* [Dataset records]
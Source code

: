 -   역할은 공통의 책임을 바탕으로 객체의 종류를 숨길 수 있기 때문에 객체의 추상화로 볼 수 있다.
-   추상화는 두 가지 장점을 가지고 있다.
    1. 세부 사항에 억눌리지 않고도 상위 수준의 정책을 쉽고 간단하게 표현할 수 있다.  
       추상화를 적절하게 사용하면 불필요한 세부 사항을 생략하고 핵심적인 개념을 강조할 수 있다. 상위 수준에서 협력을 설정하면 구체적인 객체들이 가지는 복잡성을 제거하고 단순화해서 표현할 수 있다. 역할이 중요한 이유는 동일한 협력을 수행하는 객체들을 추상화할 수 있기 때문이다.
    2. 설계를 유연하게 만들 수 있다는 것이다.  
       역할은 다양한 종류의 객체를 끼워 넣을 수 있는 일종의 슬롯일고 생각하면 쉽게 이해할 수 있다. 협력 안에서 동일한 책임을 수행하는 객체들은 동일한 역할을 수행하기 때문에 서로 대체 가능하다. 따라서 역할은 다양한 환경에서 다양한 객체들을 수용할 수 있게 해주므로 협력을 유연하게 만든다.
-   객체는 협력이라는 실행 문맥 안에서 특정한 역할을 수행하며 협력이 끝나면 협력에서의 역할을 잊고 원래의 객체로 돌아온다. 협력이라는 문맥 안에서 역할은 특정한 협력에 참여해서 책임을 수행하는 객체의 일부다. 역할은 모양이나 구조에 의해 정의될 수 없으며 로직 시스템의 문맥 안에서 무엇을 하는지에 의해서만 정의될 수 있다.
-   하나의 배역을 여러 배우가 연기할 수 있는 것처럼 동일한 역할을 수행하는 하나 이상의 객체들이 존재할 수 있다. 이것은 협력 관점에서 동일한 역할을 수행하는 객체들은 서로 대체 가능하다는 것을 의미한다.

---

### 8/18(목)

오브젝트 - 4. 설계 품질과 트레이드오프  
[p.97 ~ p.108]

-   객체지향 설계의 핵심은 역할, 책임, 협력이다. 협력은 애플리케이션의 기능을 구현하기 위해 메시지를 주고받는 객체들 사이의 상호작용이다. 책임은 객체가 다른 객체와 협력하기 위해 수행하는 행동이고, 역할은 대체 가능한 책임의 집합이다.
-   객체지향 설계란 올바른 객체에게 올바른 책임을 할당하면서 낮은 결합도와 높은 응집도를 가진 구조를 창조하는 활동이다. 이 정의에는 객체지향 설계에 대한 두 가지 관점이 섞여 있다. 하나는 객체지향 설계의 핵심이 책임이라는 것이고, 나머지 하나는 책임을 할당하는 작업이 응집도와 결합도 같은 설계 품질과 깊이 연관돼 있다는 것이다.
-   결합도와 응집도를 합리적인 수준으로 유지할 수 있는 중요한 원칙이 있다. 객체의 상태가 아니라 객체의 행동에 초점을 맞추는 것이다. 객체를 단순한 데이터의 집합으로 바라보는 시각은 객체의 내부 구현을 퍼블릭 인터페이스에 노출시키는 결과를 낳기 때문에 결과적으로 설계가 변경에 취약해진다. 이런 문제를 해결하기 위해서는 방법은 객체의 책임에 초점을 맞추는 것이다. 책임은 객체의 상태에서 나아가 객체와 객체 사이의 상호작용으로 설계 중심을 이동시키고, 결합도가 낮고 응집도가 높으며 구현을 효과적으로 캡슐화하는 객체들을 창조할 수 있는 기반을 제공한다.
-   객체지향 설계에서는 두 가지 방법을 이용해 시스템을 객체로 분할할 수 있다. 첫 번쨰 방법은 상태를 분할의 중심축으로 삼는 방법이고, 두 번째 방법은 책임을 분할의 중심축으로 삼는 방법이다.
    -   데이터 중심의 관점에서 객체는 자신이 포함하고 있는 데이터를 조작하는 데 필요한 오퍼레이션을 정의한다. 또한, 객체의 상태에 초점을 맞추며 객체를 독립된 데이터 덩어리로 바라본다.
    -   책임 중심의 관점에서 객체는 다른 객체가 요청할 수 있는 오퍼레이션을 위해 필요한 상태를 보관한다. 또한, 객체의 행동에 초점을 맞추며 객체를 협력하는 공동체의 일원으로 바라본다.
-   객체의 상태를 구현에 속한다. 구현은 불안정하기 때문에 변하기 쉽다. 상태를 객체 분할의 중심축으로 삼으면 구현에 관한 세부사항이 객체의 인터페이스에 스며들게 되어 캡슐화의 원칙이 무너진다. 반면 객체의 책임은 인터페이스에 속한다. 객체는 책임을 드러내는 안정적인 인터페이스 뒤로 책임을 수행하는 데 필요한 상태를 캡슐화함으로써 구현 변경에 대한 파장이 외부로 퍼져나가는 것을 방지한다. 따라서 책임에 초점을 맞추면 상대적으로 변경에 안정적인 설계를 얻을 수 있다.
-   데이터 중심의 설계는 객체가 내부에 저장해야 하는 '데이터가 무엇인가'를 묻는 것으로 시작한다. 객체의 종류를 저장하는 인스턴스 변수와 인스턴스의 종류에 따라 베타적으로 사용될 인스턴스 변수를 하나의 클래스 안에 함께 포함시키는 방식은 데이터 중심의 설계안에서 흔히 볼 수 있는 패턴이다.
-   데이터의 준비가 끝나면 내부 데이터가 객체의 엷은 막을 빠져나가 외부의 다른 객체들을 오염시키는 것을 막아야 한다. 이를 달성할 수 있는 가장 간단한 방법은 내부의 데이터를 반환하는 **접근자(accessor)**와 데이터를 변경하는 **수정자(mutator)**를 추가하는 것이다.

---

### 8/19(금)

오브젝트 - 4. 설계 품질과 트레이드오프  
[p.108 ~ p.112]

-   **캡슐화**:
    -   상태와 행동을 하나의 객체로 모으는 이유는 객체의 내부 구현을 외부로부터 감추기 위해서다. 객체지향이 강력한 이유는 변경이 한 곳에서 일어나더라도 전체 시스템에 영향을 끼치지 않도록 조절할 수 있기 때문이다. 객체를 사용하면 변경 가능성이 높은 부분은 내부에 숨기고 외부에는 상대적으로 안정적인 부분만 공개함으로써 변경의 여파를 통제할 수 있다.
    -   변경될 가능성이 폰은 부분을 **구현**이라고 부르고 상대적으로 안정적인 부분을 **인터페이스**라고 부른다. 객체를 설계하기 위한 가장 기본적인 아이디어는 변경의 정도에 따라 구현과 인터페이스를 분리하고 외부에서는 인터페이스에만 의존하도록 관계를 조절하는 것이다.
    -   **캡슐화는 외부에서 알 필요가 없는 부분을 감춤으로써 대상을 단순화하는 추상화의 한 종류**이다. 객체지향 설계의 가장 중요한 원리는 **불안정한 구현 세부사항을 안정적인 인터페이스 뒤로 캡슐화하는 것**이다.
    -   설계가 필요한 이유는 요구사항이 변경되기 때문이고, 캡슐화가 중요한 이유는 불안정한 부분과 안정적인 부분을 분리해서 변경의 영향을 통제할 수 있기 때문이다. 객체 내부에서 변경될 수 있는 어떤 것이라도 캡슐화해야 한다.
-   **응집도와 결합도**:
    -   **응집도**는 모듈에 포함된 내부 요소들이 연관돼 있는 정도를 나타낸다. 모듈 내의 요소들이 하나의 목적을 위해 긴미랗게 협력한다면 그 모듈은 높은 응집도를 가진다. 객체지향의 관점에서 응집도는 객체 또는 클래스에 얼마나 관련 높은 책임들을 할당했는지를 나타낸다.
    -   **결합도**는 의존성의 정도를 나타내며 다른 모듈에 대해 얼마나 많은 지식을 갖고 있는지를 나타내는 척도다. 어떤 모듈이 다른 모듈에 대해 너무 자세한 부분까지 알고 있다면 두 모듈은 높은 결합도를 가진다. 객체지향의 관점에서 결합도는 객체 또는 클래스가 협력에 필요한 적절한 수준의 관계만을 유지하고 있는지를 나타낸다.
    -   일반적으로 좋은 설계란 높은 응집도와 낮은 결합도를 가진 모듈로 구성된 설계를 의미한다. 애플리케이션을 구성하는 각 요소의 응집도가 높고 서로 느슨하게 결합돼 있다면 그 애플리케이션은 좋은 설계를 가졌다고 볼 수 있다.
==
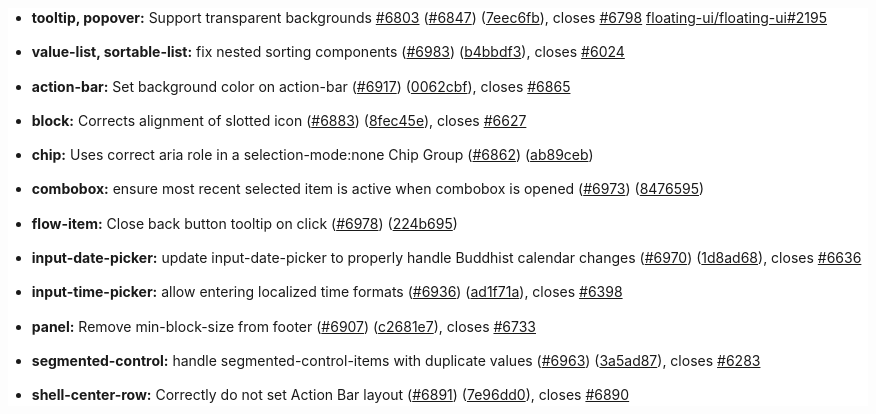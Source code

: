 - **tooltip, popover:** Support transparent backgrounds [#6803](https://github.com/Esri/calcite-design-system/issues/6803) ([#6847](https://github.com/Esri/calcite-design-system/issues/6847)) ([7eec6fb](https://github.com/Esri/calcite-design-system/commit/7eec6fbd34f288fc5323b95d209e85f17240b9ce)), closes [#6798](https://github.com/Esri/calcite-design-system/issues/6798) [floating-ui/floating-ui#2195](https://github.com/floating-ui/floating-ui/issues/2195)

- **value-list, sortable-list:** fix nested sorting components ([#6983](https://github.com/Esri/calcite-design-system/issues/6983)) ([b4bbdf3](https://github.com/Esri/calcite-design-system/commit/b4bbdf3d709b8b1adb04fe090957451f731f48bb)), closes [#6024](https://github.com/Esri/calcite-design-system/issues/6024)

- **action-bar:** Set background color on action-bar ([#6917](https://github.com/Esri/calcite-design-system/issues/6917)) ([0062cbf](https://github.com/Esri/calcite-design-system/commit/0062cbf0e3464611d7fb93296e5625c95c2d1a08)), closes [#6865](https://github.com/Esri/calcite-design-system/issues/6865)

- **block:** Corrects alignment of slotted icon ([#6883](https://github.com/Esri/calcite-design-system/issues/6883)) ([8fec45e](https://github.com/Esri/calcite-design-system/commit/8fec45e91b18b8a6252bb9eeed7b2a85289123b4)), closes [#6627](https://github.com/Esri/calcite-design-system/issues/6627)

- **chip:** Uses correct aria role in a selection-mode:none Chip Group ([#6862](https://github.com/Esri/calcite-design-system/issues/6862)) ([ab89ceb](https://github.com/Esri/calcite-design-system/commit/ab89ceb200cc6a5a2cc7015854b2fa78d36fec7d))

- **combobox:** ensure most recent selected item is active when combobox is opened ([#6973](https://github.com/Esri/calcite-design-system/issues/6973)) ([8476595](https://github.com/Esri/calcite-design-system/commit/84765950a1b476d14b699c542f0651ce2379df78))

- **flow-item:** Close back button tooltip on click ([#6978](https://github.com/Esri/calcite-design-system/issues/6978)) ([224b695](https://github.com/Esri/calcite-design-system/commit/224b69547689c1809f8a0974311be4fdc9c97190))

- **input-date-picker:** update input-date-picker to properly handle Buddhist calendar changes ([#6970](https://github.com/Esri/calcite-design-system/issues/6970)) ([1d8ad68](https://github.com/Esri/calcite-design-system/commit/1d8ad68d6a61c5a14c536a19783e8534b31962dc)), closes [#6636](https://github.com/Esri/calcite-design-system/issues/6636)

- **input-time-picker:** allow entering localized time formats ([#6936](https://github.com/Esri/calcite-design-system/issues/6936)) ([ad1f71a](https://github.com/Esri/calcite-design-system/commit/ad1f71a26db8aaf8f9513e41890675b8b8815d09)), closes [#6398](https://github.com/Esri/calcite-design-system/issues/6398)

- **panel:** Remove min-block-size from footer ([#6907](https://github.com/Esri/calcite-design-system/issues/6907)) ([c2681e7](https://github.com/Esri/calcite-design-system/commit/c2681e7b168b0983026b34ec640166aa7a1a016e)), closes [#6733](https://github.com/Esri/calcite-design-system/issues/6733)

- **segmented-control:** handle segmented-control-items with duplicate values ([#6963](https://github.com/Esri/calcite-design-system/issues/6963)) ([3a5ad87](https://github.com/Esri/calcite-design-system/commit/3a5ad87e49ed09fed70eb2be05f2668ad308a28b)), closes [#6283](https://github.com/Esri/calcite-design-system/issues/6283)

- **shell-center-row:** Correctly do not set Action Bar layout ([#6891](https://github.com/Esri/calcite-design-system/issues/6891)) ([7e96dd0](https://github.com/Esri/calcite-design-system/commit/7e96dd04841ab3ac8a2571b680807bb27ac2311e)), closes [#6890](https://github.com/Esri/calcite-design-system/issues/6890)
==
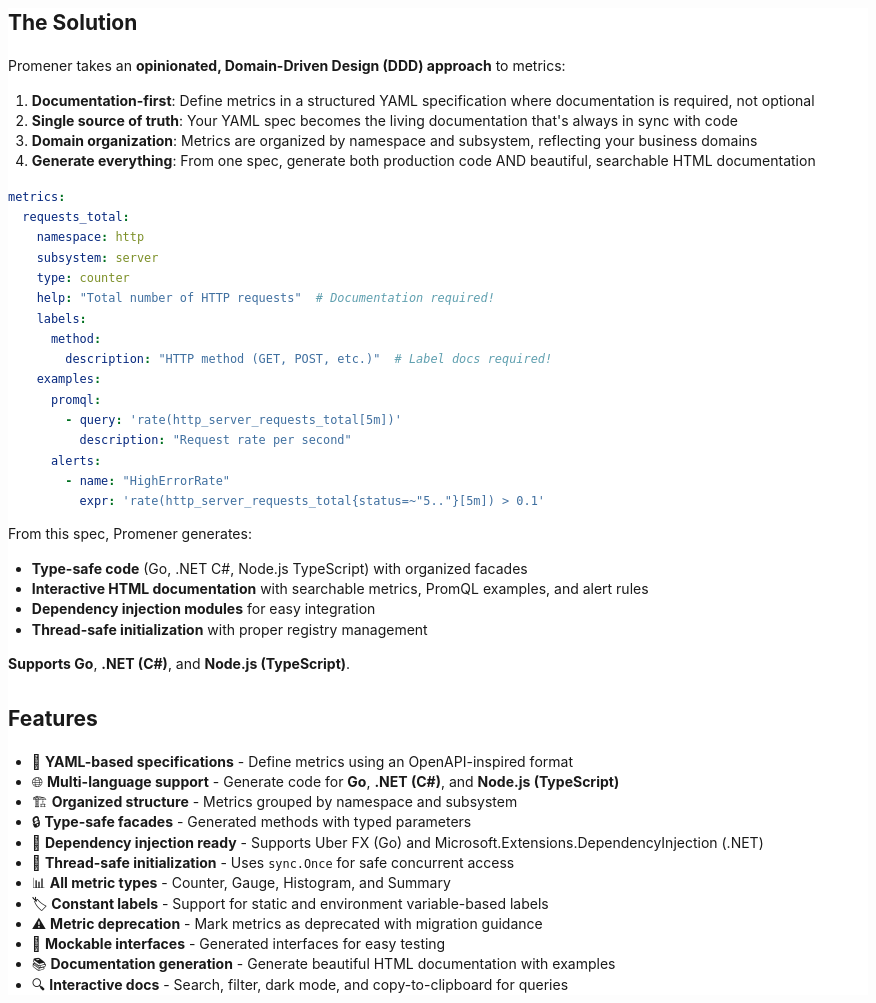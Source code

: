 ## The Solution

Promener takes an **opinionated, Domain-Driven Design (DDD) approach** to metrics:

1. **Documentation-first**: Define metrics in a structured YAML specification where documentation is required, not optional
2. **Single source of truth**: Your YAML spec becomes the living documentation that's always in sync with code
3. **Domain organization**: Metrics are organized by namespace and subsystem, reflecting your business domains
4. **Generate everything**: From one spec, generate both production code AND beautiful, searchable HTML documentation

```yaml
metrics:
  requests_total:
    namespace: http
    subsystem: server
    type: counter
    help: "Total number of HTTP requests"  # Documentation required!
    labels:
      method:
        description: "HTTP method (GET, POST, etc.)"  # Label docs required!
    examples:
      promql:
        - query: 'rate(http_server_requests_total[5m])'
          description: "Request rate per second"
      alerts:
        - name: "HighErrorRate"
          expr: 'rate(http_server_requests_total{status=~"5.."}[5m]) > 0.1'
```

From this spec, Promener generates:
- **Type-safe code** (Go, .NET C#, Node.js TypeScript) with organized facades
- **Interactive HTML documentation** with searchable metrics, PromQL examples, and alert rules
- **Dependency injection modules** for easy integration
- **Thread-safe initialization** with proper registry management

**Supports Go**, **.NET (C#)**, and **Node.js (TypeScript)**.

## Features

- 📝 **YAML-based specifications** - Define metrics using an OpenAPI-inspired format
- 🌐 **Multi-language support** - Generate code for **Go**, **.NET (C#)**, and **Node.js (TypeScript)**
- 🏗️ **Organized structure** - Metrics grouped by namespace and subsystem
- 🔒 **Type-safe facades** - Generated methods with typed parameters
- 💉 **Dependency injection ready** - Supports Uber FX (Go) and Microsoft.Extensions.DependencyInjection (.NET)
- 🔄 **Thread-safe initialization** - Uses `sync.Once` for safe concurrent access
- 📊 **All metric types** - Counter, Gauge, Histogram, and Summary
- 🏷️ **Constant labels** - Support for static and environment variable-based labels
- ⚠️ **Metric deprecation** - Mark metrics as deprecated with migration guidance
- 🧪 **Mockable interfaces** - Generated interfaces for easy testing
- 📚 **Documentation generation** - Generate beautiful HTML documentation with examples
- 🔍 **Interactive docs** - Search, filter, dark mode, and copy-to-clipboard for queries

* [What is needed]
Filter the entries down to the lines containing "사용하면". Copy each of those lines.

* [Task output]
       추상화를 적절하게 사용하면 불필요한 세부 사항을 생략하고 핵심적인 개념을 강조할 수 있다. 상위 수준에서 협력을 설정하면 구체적인 객체들이 가지는 복잡성을 제거하고 단순화해서 표현할 수 있다. 역할이 중요한 이유는 동일한 협력을 수행하는 객체들을 추상화할 수 있기 때문이다.
    -   상태와 행동을 하나의 객체로 모으는 이유는 객체의 내부 구현을 외부로부터 감추기 위해서다. 객체지향이 강력한 이유는 변경이 한 곳에서 일어나더라도 전체 시스템에 영향을 끼치지 않도록 조절할 수 있기 때문이다. 객체를 사용하면 변경 가능성이 높은 부분은 내부에 숨기고 외부에는 상대적으로 안정적인 부분만 공개함으로써 변경의 여파를 통제할 수 있다.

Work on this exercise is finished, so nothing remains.